This notebook use different models to make predictions of emotions in music.  

The models are trained on two datasets ([DEAM](https://cvml.unige.ch/databases/DEAM/), [EmoMusic](https://cvml.unige.ch/databases/emoMusic/)
), with three types of deep embeddings ([AudioSet-VGGish](https://essentia.upf.edu/models.html#audioset-vggish), [Discogs-EffNet](https://essentia.upf.edu/models.html#discogs-effnet), and [MSD-MusiCNN](https://essentia.upf.edu/models.html#msd-musicnn)). Therefore, 6 models in total.  

Then, we use Sptify's API to analysis the emotion prediction of the audio.

## Install Libraries

In [None]:
!pip install essentia-tensorflow

In [2]:
import os
import json
from essentia import Pool
from essentia.standard import (
    MonoLoader,
    TensorflowPredict,
    TensorflowPredictMusiCNN,
)

## Load audio file

In [None]:
# Load an audio files.
# The embeddings models work with input audio with the 16 KHz samplerate.
audio_folder = "./audio.002"
allAudios = os.walk(audio_folder)
audio = []

for dir, dirame, audiofile in sorted(allAudios):
  for audioname in sorted(audiofile):
    audio_path = os.path.join(dir, audioname)
    print(audioname)

    audio_resample = MonoLoader(filename=audio_path, sampleRate=16000)()    # resample audio to 16k Hz.
    audio.append(audio_resample)
    print(audio)

## Predicting

### DEAM-AudioSet-VGGish

In [6]:
from essentia.standard import TensorflowPredictVGGish

# Model files for inference of embeddings and arousal/valence.
av_model_path = "./essentia-models/deam-vggish-audioset-1/deam-vggish-audioset-1.pb"
pretrained_model_path = "./essentia-models/audioset-vggish-3.pb"

# VGGish works in time domain, it doesn't need to specify patch_size and patch_hop_size,
# output_layer name.
output_layer = "model/vggish/embeddings"

# Instantiate the embeddings model
embeddings_model = TensorflowPredictVGGish(
    graphFilename=pretrained_model_path,
    output=output_layer,
)

In [7]:
# Load the arousal-valence model and run inference with TensorflowPredict().

# Configure the input and output layers for this model.
metadata = json.load(open("./essentia-models/deam-vggish-audioset-1/deam-vggish-audioset-1.json", "r"))

input_layer = metadata["schema"]["inputs"][0]["name"]
output_layer = metadata["schema"]["outputs"][0]["name"]

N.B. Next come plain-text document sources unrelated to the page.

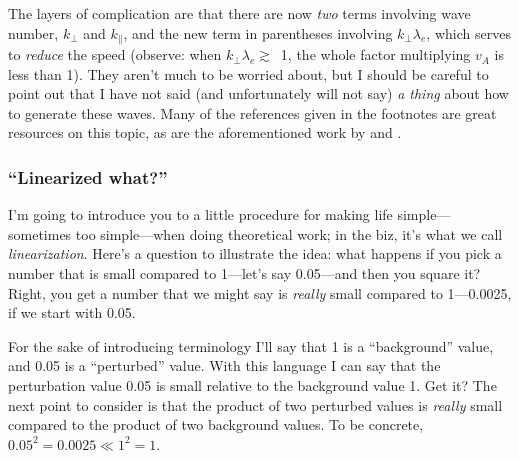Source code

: The layers of complication are that there are now \emph{two} terms involving
wave number, $k_\perp$ and $k_\parallel$, and the new term in parentheses
involving $k_\perp \lambda_e$, which serves to \emph{reduce} the \Alf speed
(observe: when $k_\perp \lambda_e \gtrsim$~1, the whole factor multiplying $v_A$
is less than 1). They aren't much to be worried about, but I should be careful
to point out that I have not said (and unfortunately will not say) \emph{a
  thing} about how to generate these waves. Many of the references given in the
footnotes are great resources on this topic, as are the aforementioned work by
\citet{Lysak1996} and \citet{Genot2004a}.




\subsubsection{``Linearized what?''}

I'm going to introduce you to a little procedure for making life
simple---sometimes too simple---when doing theoretical work; in the biz, it's
what we call \emph{linearization}. Here's a question to illustrate the idea:
what happens if you pick a number that is small compared to 1---let's say
0.05---and then you square it? Right, you get a number that we might say is
\emph{really} small compared to 1---0.0025, if we start with 0.05.

For the sake of introducing terminology I'll say that 1 is a ``background''
value, and 0.05 is a ``perturbed'' value. With this language I can say that the
perturbation value 0.05 is small relative to the background value 1. Get it?
The next point to consider is that the product of two perturbed values is
\emph{really} small compared to the product of two background values. To be
concrete, $0.05^2 = 0.0025 \ll 1^2 = 1$.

# Instantiate the arousal-valence model
av_model = TensorflowPredict(
    graphFilename=av_model_path,
    inputs=[input_layer],
    outputs=[output_layer],
)

In [8]:
# Compute embeddings.
for i in audio:
  embeddings = embeddings_model(i)
  feature = embeddings.reshape(-1, 1, 1, embeddings.shape[1])
  pool = Pool()
  pool.set(input_layer, feature)
  predictions = av_model(pool)[output_layer].squeeze()

  # Estimate the average of the predictions to get an arousal-valence
  print(f"prediction: {predictions.mean(axis=0)}")  # [valence, arousal]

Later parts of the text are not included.